**Required action:** Give every line of the listing back, exactly as written.

**Listed entries:**
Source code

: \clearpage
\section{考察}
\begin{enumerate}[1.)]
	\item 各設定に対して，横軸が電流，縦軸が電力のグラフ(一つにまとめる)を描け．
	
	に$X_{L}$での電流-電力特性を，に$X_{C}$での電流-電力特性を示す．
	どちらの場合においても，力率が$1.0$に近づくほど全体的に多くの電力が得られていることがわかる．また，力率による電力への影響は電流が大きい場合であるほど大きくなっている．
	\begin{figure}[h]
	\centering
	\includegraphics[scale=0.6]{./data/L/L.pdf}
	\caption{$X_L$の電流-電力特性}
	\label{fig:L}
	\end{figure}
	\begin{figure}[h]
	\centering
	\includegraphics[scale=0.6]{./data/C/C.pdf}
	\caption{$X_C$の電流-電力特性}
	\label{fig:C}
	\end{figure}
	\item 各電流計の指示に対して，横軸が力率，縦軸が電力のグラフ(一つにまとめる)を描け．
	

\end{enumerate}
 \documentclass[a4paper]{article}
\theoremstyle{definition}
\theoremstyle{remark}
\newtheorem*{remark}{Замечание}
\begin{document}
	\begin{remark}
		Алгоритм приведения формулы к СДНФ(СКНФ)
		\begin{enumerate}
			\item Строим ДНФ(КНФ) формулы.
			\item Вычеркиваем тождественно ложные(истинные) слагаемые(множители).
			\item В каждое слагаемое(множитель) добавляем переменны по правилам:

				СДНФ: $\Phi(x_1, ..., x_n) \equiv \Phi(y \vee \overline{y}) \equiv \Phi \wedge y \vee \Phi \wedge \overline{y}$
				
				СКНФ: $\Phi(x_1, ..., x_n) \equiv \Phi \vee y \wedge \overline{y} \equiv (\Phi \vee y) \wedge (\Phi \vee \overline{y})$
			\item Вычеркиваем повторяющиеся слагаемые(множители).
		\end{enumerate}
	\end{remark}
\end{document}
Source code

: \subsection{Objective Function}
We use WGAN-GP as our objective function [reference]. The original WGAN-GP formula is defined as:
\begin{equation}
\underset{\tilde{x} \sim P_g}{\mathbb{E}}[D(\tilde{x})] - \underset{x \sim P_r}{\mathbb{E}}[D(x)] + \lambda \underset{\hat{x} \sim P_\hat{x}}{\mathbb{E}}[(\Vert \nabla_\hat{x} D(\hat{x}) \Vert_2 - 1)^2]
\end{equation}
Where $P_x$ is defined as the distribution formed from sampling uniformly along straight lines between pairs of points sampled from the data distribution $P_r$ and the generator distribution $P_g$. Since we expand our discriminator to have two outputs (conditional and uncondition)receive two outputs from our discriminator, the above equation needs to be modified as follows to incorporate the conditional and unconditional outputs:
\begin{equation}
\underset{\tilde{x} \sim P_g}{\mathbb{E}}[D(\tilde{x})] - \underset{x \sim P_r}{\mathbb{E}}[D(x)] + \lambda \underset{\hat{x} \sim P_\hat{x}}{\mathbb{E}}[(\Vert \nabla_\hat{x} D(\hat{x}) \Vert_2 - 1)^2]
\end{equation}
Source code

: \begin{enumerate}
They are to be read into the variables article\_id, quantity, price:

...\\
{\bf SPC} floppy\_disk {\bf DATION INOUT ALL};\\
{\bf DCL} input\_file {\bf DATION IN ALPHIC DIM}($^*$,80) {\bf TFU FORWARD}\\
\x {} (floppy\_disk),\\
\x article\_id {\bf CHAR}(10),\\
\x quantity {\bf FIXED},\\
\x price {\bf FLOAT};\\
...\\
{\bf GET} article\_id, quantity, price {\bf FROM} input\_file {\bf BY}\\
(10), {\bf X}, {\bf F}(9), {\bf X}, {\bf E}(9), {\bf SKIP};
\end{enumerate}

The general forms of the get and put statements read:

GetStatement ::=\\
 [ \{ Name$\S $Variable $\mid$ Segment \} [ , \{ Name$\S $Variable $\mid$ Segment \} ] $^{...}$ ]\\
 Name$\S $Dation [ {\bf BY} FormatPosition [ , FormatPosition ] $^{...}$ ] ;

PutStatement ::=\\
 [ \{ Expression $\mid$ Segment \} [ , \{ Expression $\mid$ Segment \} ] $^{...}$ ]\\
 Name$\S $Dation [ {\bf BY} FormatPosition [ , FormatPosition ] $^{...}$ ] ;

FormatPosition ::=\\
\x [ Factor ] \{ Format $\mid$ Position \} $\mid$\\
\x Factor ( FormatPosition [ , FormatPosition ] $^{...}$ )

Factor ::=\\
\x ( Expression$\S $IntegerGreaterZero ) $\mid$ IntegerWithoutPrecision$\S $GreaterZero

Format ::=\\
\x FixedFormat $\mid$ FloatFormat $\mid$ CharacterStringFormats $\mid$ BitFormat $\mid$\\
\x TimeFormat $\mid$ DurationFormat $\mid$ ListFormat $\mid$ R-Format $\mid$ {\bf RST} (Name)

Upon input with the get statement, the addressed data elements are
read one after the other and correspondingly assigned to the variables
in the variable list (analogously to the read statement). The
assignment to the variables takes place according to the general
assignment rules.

**Answer box:**
Source code

: \clearpage
\section{考察}
\begin{enumerate}[1.)]
	\item 各設定に対して，横軸が電流，縦軸が電力のグラフ(一つにまとめる)を描け．
	
	に$X_{L}$での電流-電力特性を，に$X_{C}$での電流-電力特性を示す．
	どちらの場合においても，力率が$1.0$に近づくほど全体的に多くの電力が得られていることがわかる．また，力率による電力への影響は電流が大きい場合であるほど大きくなっている．
	\begin{figure}[h]
	\centering
	\includegraphics[scale=0.6]{./data/L/L.pdf}
	\caption{$X_L$の電流-電力特性}
	\label{fig:L}
	\end{figure}
	\begin{figure}[h]
	\centering
	\includegraphics[scale=0.6]{./data/C/C.pdf}
	\caption{$X_C$の電流-電力特性}
	\label{fig:C}
	\end{figure}
	\item 各電流計の指示に対して，横軸が力率，縦軸が電力のグラフ(一つにまとめる)を描け．
	

\end{enumerate}
 \documentclass[a4paper]{article}
\theoremstyle{definition}
\theoremstyle{remark}
\newtheorem*{remark}{Замечание}
\begin{document}
	\begin{remark}
		Алгоритм приведения формулы к СДНФ(СКНФ)
		\begin{enumerate}
			\item Строим ДНФ(КНФ) формулы.
			\item Вычеркиваем тождественно ложные(истинные) слагаемые(множители).
			\item В каждое слагаемое(множитель) добавляем переменны по правилам:

				СДНФ: $\Phi(x_1, ..., x_n) \equiv \Phi(y \vee \overline{y}) \equiv \Phi \wedge y \vee \Phi \wedge \overline{y}$
				
				СКНФ: $\Phi(x_1, ..., x_n) \equiv \Phi \vee y \wedge \overline{y} \equiv (\Phi \vee y) \wedge (\Phi \vee \overline{y})$
			\item Вычеркиваем повторяющиеся слагаемые(множители).
		\end{enumerate}
	\end{remark}
\end{document}
Source code

: \subsection{Objective Function}
We use WGAN-GP as our objective function [reference]. The original WGAN-GP formula is defined as:
\begin{equation}
\underset{\tilde{x} \sim P_g}{\mathbb{E}}[D(\tilde{x})] - \underset{x \sim P_r}{\mathbb{E}}[D(x)] + \lambda \underset{\hat{x} \sim P_\hat{x}}{\mathbb{E}}[(\Vert \nabla_\hat{x} D(\hat{x}) \Vert_2 - 1)^2]
\end{equation}
Where $P_x$ is defined as the distribution formed from sampling uniformly along straight lines between pairs of points sampled from the data distribution $P_r$ and the generator distribution $P_g$. Since we expand our discriminator to have two outputs (conditional and uncondition)receive two outputs from our discriminator, the above equation needs to be modified as follows to incorporate the conditional and unconditional outputs:
\begin{equation}
\underset{\tilde{x} \sim P_g}{\mathbb{E}}[D(\tilde{x})] - \underset{x \sim P_r}{\mathbb{E}}[D(x)] + \lambda \underset{\hat{x} \sim P_\hat{x}}{\mathbb{E}}[(\Vert \nabla_\hat{x} D(\hat{x}) \Vert_2 - 1)^2]
\end{equation}
Source code

: \begin{enumerate}
They are to be read into the variables article\_id, quantity, price:

...\\
{\bf SPC} floppy\_disk {\bf DATION INOUT ALL};\\
{\bf DCL} input\_file {\bf DATION IN ALPHIC DIM}($^*$,80) {\bf TFU FORWARD}\\
\x {} (floppy\_disk),\\
\x article\_id {\bf CHAR}(10),\\
\x quantity {\bf FIXED},\\
\x price {\bf FLOAT};\\
...\\
{\bf GET} article\_id, quantity, price {\bf FROM} input\_file {\bf BY}\\
(10), {\bf X}, {\bf F}(9), {\bf X}, {\bf E}(9), {\bf SKIP};
\end{enumerate}

The general forms of the get and put statements read:

GetStatement ::=\\
 [ \{ Name$\S $Variable $\mid$ Segment \} [ , \{ Name$\S $Variable $\mid$ Segment \} ] $^{...}$ ]\\
 Name$\S $Dation [ {\bf BY} FormatPosition [ , FormatPosition ] $^{...}$ ] ;

PutStatement ::=\\
 [ \{ Expression $\mid$ Segment \} [ , \{ Expression $\mid$ Segment \} ] $^{...}$ ]\\
 Name$\S $Dation [ {\bf BY} FormatPosition [ , FormatPosition ] $^{...}$ ] ;

FormatPosition ::=\\
\x [ Factor ] \{ Format $\mid$ Position \} $\mid$\\
\x Factor ( FormatPosition [ , FormatPosition ] $^{...}$ )

Factor ::=\\
\x ( Expression$\S $IntegerGreaterZero ) $\mid$ IntegerWithoutPrecision$\S $GreaterZero

Format ::=\\
\x FixedFormat $\mid$ FloatFormat $\mid$ CharacterStringFormats $\mid$ BitFormat $\mid$\\
\x TimeFormat $\mid$ DurationFormat $\mid$ ListFormat $\mid$ R-Format $\mid$ {\bf RST} (Name)

Upon input with the get statement, the addressed data elements are
read one after the other and correspondingly assigned to the variables
in the variable list (analogously to the read statement). The
assignment to the variables takes place according to the general
assignment rules.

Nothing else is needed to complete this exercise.